====== Supplied entries
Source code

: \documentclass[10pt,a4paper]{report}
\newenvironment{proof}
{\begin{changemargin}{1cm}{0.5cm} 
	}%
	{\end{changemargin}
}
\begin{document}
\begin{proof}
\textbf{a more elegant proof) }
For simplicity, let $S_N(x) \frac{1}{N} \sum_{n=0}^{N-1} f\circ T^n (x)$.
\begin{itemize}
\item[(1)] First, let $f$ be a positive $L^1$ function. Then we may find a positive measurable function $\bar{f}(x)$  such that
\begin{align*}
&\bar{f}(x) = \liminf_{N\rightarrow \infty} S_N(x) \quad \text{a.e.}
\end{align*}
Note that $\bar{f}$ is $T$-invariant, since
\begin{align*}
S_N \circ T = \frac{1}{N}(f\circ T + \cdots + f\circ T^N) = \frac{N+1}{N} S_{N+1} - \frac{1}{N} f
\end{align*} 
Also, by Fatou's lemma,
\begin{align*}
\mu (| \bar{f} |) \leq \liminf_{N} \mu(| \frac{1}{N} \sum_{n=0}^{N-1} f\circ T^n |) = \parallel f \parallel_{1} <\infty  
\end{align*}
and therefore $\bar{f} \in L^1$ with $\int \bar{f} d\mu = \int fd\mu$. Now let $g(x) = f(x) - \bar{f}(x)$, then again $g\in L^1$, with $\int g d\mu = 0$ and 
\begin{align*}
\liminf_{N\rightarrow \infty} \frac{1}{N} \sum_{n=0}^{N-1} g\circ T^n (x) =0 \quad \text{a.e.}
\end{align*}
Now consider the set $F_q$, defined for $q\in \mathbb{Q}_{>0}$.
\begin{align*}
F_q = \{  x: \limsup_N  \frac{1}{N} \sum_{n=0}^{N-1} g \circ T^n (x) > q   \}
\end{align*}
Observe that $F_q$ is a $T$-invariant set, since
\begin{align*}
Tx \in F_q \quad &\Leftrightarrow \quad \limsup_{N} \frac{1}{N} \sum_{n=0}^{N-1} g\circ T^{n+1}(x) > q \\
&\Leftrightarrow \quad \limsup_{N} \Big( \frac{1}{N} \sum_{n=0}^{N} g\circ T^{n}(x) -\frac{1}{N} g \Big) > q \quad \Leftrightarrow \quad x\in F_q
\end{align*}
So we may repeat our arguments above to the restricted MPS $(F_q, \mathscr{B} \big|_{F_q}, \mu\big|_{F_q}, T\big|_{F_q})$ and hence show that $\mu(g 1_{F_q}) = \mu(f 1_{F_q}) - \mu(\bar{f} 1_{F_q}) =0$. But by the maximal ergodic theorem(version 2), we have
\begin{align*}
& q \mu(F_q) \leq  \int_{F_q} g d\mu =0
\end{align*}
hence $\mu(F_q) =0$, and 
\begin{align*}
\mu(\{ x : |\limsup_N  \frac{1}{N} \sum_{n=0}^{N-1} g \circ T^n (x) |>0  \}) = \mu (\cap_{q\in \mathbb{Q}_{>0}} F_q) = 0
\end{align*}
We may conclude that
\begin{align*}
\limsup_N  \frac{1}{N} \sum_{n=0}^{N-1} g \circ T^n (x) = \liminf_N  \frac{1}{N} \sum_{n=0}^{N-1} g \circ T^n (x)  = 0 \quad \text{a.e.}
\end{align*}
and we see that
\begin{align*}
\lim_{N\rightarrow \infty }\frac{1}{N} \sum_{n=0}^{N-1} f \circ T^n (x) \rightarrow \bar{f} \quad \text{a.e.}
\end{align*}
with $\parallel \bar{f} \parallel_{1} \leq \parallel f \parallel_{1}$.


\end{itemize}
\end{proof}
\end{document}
============
====== Supplied entries
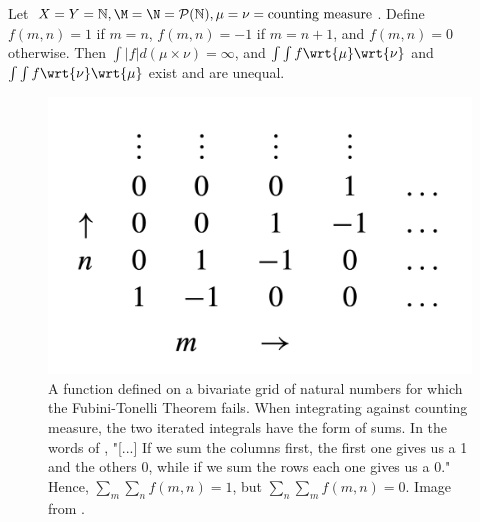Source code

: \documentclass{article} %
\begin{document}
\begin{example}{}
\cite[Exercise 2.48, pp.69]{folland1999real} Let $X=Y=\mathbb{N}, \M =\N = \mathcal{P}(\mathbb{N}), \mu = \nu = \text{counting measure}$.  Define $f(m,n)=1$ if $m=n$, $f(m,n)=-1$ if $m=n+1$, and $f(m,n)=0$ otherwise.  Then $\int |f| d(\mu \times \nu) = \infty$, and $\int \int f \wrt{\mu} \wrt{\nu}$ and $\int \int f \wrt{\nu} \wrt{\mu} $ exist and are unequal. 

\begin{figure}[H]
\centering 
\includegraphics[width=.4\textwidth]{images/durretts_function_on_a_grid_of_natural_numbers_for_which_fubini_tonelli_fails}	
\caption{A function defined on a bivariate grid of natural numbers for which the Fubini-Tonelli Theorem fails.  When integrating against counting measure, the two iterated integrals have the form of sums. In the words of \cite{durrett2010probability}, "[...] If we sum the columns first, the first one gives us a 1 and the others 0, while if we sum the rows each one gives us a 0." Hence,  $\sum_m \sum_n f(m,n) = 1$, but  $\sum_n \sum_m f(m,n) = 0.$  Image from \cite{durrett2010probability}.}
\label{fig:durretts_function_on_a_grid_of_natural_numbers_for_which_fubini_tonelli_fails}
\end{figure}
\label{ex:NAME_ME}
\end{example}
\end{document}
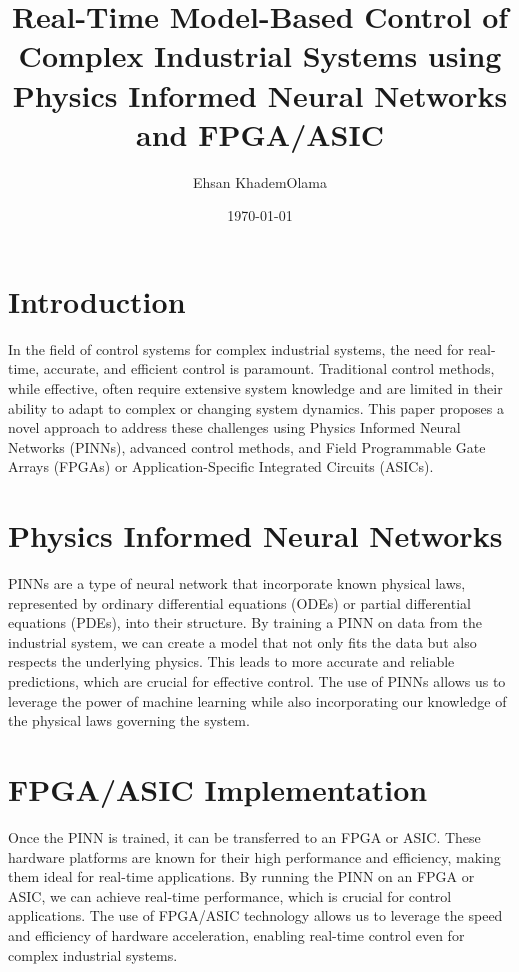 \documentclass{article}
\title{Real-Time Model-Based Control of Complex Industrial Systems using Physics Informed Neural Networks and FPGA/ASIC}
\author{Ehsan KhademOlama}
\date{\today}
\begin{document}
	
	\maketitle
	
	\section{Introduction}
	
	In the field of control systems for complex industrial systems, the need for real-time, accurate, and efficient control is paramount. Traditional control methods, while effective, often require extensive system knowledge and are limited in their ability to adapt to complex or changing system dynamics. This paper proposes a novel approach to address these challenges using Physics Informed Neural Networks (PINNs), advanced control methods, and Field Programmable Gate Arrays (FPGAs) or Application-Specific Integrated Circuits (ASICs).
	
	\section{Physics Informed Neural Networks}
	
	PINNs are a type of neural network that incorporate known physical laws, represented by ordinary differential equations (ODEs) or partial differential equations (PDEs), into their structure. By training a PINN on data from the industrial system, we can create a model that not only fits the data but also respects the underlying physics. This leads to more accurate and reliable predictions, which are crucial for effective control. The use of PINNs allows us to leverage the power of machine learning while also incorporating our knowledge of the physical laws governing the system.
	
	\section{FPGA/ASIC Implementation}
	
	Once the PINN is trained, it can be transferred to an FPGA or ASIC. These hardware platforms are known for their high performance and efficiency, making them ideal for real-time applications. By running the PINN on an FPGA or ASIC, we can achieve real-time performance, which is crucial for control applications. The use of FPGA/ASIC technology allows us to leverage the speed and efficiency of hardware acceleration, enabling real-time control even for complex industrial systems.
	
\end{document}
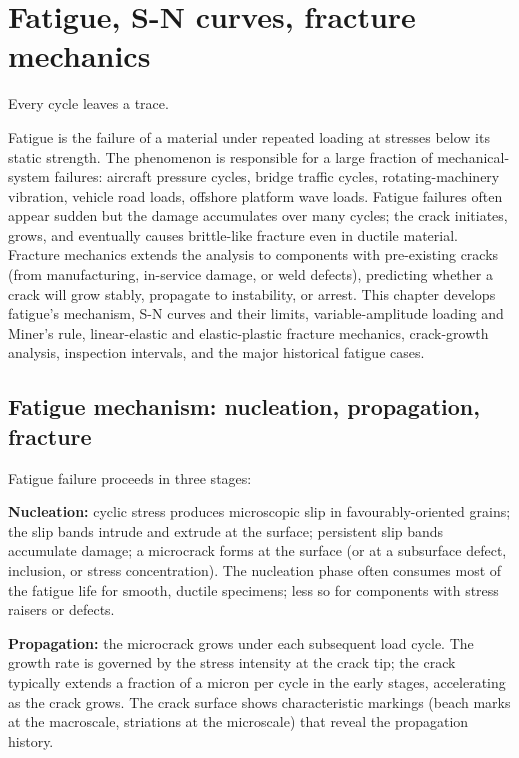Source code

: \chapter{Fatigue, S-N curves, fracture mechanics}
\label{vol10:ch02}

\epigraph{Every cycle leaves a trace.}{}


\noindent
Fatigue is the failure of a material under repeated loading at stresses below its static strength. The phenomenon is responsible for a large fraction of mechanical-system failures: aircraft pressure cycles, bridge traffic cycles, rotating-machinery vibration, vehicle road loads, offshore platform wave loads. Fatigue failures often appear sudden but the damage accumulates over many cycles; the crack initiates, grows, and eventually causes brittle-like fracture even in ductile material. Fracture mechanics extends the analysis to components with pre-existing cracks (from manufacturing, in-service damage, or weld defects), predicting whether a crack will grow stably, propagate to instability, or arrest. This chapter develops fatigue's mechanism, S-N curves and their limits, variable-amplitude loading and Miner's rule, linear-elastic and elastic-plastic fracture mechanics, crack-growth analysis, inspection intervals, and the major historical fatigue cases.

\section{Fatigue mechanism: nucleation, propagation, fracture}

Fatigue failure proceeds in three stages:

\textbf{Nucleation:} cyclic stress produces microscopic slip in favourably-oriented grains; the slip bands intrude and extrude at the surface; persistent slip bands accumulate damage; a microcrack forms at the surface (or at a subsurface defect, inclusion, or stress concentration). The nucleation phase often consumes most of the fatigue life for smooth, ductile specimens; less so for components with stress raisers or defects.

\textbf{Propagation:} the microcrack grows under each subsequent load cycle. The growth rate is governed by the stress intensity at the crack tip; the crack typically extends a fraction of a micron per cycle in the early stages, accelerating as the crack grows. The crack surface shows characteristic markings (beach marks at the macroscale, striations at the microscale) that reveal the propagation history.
============
Required work:
Write down, word for word, the lines above from the one containing "more elegant proof)" through the one containing "S_N \circ T", both ends included.

Solution to this problem:
\textbf{a more elegant proof) }
For simplicity, let $S_N(x) \frac{1}{N} \sum_{n=0}^{N-1} f\circ T^n (x)$.
\begin{itemize}
\item[(1)] First, let $f$ be a positive $L^1$ function. Then we may find a positive measurable function $\bar{f}(x)$  such that
\begin{align*}
&\bar{f}(x) = \liminf_{N\rightarrow \infty} S_N(x) \quad \text{a.e.}
\end{align*}
Note that $\bar{f}$ is $T$-invariant, since
\begin{align*}
S_N \circ T = \frac{1}{N}(f\circ T + \cdots + f\circ T^N) = \frac{N+1}{N} S_{N+1} - \frac{1}{N} f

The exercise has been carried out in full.